__EXERCISE BRIEF__:
Reproduce word for word, from the entries below, the line with "## **Getting Started**", the line with "### Description", and every line between them, and nothing more.

__MATERIAL SUPPLIED__:
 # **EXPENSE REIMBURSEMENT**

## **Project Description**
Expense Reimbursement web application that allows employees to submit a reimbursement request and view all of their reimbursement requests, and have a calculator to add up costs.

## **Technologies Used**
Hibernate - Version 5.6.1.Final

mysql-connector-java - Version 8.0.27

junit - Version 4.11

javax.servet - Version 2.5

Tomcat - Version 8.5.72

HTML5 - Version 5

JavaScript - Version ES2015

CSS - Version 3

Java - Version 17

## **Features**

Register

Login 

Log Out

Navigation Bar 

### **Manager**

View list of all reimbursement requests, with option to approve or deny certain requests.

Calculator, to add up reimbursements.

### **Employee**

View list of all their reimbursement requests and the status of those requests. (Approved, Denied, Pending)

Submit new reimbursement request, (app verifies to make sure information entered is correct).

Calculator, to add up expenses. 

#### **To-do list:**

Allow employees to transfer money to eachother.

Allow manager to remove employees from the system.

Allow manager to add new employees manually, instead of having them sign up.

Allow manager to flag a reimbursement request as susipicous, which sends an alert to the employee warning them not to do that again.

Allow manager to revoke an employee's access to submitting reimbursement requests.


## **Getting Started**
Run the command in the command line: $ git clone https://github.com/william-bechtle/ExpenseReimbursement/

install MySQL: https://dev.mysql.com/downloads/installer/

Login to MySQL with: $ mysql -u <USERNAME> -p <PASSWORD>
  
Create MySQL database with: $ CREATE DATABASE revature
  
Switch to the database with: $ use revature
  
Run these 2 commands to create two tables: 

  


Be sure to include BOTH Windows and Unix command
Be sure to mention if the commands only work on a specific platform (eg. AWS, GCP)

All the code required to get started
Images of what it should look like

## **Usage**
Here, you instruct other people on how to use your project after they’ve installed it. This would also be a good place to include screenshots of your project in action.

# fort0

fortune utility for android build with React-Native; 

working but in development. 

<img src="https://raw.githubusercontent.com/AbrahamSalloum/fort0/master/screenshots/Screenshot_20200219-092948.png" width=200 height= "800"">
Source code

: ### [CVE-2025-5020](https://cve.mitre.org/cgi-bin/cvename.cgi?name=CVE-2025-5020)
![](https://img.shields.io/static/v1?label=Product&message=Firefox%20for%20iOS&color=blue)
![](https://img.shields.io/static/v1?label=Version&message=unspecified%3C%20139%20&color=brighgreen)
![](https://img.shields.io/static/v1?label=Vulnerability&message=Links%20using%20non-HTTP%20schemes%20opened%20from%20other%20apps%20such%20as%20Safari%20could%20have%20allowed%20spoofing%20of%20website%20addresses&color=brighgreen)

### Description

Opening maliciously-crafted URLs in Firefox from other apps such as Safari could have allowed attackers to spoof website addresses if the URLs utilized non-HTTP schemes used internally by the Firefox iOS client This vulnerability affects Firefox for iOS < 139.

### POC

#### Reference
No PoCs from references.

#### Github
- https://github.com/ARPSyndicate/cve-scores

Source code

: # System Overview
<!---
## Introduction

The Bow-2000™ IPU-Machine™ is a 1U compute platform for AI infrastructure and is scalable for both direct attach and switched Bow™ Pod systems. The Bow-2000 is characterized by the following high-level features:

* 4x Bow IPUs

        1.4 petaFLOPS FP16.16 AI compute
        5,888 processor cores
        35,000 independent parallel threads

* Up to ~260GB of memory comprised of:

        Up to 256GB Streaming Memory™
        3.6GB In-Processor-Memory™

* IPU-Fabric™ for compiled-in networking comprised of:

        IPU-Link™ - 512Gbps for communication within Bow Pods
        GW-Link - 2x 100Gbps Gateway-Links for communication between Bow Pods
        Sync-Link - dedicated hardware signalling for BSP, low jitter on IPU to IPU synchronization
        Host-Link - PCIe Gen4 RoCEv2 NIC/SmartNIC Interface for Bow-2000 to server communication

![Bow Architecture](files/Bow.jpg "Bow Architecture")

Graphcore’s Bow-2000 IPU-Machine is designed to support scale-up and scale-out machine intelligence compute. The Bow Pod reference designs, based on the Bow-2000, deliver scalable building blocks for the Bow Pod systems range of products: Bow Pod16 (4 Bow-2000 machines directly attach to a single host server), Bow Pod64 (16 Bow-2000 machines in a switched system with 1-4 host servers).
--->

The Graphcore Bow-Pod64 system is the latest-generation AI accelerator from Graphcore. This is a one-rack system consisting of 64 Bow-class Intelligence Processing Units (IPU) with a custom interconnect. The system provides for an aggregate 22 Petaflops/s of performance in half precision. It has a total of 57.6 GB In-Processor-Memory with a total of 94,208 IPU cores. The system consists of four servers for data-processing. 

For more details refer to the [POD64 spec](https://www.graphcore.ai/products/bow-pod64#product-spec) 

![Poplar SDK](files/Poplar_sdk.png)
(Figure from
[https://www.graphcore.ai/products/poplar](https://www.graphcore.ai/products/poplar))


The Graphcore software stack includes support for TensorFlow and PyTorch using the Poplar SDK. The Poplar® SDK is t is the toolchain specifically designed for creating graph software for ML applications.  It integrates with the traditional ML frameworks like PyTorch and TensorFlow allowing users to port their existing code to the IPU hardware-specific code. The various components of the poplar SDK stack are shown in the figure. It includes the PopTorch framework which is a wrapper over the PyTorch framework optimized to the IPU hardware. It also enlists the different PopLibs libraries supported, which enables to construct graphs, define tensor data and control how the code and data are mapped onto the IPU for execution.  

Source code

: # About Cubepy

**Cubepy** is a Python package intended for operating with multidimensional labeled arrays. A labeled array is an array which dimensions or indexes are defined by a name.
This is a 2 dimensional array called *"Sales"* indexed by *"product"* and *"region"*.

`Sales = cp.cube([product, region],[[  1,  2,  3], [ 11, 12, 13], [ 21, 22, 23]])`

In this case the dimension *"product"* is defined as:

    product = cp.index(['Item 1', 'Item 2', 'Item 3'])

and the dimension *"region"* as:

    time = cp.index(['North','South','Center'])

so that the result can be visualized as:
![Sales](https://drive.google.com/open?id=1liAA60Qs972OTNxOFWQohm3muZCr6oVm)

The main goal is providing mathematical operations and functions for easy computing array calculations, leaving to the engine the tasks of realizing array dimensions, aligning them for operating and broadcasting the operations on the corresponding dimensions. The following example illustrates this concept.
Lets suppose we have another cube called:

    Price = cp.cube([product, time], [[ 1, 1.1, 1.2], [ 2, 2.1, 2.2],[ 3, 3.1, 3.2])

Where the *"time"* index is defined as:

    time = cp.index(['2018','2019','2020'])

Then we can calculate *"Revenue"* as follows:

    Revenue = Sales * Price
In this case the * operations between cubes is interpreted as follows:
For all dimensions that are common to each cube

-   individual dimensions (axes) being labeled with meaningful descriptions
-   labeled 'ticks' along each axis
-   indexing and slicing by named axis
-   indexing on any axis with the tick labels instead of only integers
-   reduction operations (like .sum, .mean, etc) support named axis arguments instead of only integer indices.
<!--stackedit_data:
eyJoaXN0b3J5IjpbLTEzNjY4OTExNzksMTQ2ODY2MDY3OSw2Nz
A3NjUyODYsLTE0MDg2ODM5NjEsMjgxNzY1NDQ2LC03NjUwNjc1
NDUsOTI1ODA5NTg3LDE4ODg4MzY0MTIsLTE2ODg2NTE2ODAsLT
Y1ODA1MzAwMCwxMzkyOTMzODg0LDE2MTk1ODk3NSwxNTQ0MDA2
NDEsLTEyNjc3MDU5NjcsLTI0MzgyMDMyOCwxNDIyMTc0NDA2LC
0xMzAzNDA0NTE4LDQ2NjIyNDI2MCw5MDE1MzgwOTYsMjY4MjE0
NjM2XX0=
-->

__SOLUTION FOR THIS EXERCISE__:
## **Getting Started**
Run the command in the command line: $ git clone https://github.com/william-bechtle/ExpenseReimbursement/

install MySQL: https://dev.mysql.com/downloads/installer/

Login to MySQL with: $ mysql -u <USERNAME> -p <PASSWORD>
  
Create MySQL database with: $ CREATE DATABASE revature
  
Switch to the database with: $ use revature
  
Run these 2 commands to create two tables: 

  


Be sure to include BOTH Windows and Unix command
Be sure to mention if the commands only work on a specific platform (eg. AWS, GCP)

All the code required to get started
Images of what it should look like

## **Usage**
Here, you instruct other people on how to use your project after they’ve installed it. This would also be a good place to include screenshots of your project in action.

# fort0

fortune utility for android build with React-Native; 

working but in development. 

<img src="https://raw.githubusercontent.com/AbrahamSalloum/fort0/master/screenshots/Screenshot_20200219-092948.png" width=200 height= "800"">
Source code

: ### [CVE-2025-5020](https://cve.mitre.org/cgi-bin/cvename.cgi?name=CVE-2025-5020)
![](https://img.shields.io/static/v1?label=Product&message=Firefox%20for%20iOS&color=blue)
![](https://img.shields.io/static/v1?label=Version&message=unspecified%3C%20139%20&color=brighgreen)
![](https://img.shields.io/static/v1?label=Vulnerability&message=Links%20using%20non-HTTP%20schemes%20opened%20from%20other%20apps%20such%20as%20Safari%20could%20have%20allowed%20spoofing%20of%20website%20addresses&color=brighgreen)

### Description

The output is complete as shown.